■ **WHAT YOU SHOULD DO**: Copy each line of the following material that has the string "cents".

■ **PROVIDED RECORDS**:
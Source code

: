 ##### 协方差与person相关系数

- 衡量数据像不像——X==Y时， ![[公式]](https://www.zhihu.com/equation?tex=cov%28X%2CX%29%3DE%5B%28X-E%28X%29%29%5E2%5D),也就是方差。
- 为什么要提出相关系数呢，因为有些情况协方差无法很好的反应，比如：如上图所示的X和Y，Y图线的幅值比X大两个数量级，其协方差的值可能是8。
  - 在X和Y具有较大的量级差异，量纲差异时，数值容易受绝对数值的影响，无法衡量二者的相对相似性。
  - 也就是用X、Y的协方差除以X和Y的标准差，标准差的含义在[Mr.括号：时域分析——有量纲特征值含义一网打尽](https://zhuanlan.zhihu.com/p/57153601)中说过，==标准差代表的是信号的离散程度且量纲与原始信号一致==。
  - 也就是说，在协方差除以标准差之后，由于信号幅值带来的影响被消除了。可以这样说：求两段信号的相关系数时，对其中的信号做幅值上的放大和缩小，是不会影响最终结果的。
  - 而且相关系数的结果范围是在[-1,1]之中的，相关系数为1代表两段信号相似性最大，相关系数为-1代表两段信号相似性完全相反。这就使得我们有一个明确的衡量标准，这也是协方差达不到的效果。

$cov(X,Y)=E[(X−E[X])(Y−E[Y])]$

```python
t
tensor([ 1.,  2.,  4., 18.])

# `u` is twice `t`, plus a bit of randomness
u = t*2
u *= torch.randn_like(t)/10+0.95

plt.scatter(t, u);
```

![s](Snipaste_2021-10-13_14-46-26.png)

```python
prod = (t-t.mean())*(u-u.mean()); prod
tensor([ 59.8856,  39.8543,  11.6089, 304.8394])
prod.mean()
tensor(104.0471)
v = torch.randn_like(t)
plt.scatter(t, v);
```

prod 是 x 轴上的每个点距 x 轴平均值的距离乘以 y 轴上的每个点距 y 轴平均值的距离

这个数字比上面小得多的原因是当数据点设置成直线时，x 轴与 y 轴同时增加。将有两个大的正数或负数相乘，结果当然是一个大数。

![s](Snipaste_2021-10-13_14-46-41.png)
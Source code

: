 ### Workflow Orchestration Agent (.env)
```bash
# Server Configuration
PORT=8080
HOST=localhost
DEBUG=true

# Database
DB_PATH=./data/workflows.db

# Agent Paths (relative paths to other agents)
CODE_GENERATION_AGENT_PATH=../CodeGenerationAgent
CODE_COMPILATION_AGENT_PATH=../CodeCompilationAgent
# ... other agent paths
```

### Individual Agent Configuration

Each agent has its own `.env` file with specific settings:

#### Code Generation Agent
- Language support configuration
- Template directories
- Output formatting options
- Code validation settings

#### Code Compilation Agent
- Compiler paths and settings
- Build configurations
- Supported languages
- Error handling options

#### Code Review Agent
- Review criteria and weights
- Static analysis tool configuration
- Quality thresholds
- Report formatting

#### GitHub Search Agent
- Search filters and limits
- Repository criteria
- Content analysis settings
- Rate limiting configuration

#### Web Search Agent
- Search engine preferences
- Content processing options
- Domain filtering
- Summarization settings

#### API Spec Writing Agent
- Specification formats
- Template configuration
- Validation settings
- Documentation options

* * *

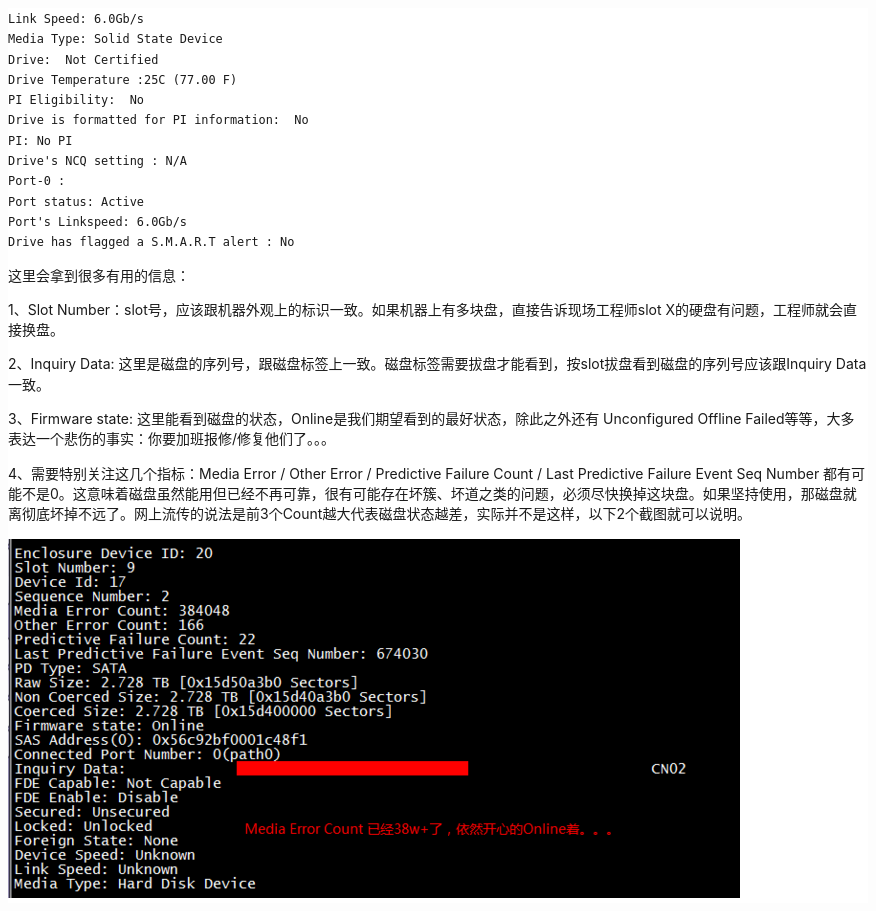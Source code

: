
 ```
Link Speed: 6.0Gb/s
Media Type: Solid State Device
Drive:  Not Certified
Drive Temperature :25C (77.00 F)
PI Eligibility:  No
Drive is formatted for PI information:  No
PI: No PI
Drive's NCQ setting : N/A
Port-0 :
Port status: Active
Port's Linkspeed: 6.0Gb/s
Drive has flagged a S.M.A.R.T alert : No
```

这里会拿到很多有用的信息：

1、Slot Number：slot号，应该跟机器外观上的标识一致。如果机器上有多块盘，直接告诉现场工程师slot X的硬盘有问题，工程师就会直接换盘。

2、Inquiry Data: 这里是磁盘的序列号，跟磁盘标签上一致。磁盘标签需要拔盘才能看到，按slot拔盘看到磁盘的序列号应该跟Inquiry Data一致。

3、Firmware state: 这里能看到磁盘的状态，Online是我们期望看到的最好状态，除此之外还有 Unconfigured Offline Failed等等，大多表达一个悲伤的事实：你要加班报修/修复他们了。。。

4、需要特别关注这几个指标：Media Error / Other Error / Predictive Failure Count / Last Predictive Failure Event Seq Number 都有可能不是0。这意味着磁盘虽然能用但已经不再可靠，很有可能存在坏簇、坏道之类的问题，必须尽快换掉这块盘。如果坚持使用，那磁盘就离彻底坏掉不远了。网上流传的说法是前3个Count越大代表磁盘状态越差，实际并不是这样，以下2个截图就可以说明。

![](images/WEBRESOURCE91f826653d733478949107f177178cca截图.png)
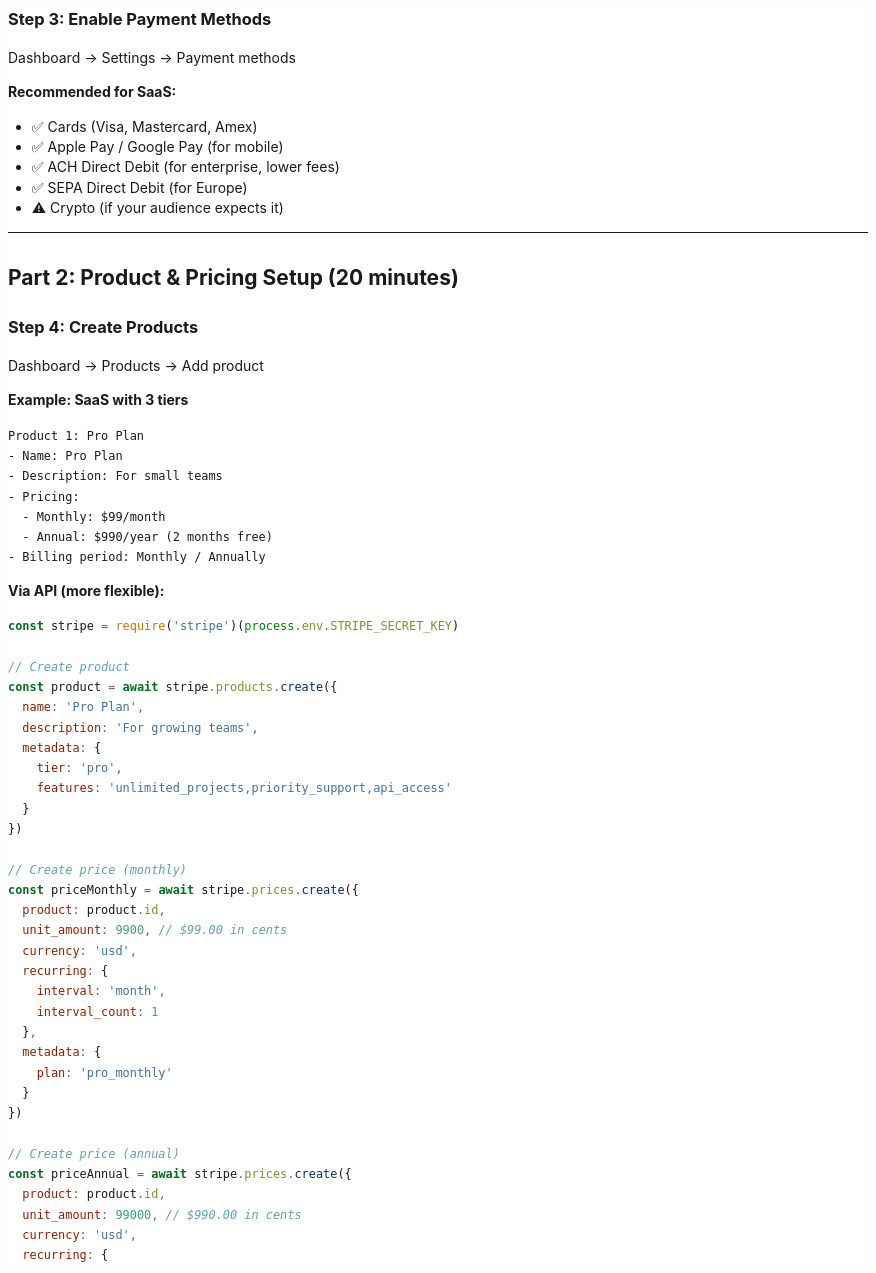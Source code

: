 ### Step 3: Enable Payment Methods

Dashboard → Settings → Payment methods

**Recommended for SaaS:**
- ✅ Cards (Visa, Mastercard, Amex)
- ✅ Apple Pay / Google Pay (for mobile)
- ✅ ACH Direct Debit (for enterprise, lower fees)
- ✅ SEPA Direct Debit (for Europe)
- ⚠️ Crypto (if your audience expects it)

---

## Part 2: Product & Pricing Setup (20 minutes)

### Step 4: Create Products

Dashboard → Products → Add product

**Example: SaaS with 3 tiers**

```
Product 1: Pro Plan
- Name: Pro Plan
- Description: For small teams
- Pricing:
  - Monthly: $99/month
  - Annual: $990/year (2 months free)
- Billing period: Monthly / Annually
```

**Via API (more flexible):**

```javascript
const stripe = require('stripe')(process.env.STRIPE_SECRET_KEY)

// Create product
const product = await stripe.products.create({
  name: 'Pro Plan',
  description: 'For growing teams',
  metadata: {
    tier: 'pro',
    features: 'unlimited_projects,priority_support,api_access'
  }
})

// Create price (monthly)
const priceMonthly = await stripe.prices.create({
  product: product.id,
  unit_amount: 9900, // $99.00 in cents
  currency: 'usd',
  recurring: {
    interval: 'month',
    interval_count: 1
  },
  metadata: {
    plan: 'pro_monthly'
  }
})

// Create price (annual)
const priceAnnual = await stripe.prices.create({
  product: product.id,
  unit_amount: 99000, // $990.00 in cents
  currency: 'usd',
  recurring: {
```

■ **EXERCISE RESULT**:
  unit_amount: 9900, // $99.00 in cents
  unit_amount: 99000, // $990.00 in cents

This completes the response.